### Brief
Within the records below, find each line that holds the string "https", then copy it.

Dataset items

>>>>>

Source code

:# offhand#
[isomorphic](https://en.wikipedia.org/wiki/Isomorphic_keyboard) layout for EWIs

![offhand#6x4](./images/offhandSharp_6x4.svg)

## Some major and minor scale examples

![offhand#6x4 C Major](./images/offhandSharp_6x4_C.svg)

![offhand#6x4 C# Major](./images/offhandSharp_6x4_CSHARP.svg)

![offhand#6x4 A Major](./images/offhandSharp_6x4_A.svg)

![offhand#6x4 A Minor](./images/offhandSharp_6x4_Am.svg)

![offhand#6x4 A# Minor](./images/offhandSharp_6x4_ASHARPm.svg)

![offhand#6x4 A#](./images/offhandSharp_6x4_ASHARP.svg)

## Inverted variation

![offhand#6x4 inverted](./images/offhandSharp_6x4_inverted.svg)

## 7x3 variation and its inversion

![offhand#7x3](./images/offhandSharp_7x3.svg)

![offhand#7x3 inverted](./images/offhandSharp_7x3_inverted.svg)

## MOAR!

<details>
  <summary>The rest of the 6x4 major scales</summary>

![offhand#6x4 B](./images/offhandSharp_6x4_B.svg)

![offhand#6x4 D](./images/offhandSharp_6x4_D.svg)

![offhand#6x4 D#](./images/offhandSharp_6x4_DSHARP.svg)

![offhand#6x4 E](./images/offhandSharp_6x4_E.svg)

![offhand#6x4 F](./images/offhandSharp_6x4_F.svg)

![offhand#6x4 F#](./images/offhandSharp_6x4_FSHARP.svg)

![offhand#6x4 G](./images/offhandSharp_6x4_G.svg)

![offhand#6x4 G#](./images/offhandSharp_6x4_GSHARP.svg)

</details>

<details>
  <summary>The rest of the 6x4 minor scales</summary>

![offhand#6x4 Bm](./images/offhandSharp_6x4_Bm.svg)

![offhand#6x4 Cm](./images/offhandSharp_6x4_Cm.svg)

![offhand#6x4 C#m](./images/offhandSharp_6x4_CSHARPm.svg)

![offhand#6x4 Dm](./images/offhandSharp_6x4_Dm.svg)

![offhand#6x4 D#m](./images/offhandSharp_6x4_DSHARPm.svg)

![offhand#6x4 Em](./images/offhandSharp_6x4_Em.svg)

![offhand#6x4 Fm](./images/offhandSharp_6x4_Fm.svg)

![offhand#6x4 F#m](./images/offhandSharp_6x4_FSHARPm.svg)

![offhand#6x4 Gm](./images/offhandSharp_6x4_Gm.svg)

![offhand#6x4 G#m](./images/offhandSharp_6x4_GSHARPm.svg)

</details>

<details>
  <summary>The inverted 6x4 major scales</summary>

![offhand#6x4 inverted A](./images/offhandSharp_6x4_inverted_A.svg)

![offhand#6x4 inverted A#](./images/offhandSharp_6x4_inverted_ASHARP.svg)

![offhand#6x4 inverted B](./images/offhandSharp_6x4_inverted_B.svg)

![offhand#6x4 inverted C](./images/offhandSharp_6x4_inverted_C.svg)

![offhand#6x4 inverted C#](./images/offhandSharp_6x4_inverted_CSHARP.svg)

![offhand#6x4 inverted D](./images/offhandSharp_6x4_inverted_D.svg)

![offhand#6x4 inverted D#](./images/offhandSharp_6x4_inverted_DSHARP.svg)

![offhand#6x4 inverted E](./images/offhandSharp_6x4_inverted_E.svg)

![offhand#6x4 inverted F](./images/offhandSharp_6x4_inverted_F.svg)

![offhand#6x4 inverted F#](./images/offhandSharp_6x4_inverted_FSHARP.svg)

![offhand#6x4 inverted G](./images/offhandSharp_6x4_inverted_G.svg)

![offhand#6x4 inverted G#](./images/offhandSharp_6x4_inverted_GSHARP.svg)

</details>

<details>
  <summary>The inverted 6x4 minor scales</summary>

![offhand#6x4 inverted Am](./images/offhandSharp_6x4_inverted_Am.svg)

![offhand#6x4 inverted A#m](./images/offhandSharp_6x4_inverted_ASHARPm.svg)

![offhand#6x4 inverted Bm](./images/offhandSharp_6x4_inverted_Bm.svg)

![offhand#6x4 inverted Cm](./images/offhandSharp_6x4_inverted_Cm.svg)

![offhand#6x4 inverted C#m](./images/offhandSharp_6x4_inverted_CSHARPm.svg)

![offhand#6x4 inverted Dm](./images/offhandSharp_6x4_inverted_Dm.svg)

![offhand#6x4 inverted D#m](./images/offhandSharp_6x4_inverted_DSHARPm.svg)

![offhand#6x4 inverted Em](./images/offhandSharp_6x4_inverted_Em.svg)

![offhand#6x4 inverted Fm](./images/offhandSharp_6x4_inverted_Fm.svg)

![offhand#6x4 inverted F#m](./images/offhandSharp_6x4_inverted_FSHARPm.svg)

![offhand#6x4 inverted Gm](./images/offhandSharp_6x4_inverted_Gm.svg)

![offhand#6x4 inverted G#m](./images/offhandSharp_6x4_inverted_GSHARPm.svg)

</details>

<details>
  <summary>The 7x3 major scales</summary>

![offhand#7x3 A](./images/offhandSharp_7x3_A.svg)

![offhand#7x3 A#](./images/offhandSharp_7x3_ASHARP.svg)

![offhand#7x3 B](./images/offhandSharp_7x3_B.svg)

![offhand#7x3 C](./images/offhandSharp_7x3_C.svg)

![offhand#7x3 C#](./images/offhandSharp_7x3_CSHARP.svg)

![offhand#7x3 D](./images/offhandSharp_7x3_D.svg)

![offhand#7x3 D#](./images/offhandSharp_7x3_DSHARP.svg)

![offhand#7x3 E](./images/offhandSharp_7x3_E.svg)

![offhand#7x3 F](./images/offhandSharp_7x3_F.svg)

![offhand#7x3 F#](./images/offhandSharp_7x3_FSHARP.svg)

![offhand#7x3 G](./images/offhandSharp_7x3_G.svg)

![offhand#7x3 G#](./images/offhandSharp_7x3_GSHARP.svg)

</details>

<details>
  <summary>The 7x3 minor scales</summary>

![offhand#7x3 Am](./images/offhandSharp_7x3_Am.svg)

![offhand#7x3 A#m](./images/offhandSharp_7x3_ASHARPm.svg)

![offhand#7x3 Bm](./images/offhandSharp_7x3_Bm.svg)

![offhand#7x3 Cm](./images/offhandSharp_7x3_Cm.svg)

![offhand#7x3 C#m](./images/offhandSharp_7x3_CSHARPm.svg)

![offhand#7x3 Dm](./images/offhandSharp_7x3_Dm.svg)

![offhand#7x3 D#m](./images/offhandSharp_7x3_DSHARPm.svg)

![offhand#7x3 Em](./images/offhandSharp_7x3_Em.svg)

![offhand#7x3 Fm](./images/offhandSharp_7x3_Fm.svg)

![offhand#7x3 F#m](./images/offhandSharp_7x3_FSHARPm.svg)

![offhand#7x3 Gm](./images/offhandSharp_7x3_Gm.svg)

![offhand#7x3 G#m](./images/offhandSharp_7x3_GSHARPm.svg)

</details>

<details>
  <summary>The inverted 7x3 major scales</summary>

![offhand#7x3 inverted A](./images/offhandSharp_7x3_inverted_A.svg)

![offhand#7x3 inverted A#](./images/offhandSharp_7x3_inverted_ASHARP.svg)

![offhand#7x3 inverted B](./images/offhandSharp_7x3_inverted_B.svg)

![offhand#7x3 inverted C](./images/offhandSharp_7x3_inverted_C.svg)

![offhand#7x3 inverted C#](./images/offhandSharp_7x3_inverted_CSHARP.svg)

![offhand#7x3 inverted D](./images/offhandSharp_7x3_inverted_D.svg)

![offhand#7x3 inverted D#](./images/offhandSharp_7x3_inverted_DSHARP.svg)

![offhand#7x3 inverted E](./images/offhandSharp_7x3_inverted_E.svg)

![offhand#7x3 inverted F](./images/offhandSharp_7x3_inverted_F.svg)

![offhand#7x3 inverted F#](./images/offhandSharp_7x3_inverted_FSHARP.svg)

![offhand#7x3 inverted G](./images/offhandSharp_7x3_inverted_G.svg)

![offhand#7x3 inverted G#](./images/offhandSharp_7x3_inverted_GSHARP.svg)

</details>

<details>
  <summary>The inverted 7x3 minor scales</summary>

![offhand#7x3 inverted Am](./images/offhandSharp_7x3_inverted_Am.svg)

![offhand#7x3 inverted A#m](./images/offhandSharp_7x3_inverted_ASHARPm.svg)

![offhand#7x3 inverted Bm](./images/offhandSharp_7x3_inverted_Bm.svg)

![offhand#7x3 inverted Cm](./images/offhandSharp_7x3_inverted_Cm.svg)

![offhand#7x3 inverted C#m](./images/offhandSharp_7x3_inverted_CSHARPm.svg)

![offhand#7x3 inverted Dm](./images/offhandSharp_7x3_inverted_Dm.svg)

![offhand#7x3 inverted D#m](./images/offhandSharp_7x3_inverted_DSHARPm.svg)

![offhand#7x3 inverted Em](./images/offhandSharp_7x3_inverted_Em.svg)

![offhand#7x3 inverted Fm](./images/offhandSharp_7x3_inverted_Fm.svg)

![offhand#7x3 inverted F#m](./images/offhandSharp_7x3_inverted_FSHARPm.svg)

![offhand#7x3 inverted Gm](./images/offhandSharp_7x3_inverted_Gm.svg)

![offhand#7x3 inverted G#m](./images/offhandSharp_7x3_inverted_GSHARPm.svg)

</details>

<<<<<
>>>>>

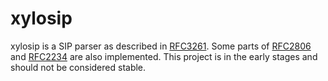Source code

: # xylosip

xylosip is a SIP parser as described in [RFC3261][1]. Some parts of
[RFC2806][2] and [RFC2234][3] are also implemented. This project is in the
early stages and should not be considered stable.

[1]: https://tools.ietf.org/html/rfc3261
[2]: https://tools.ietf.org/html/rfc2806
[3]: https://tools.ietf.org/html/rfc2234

<<<<<

### Answer below
[isomorphic](https://en.wikipedia.org/wiki/Isomorphic_keyboard) layout for EWIs
[1]: https://tools.ietf.org/html/rfc3261
[2]: https://tools.ietf.org/html/rfc2806
[3]: https://tools.ietf.org/html/rfc2234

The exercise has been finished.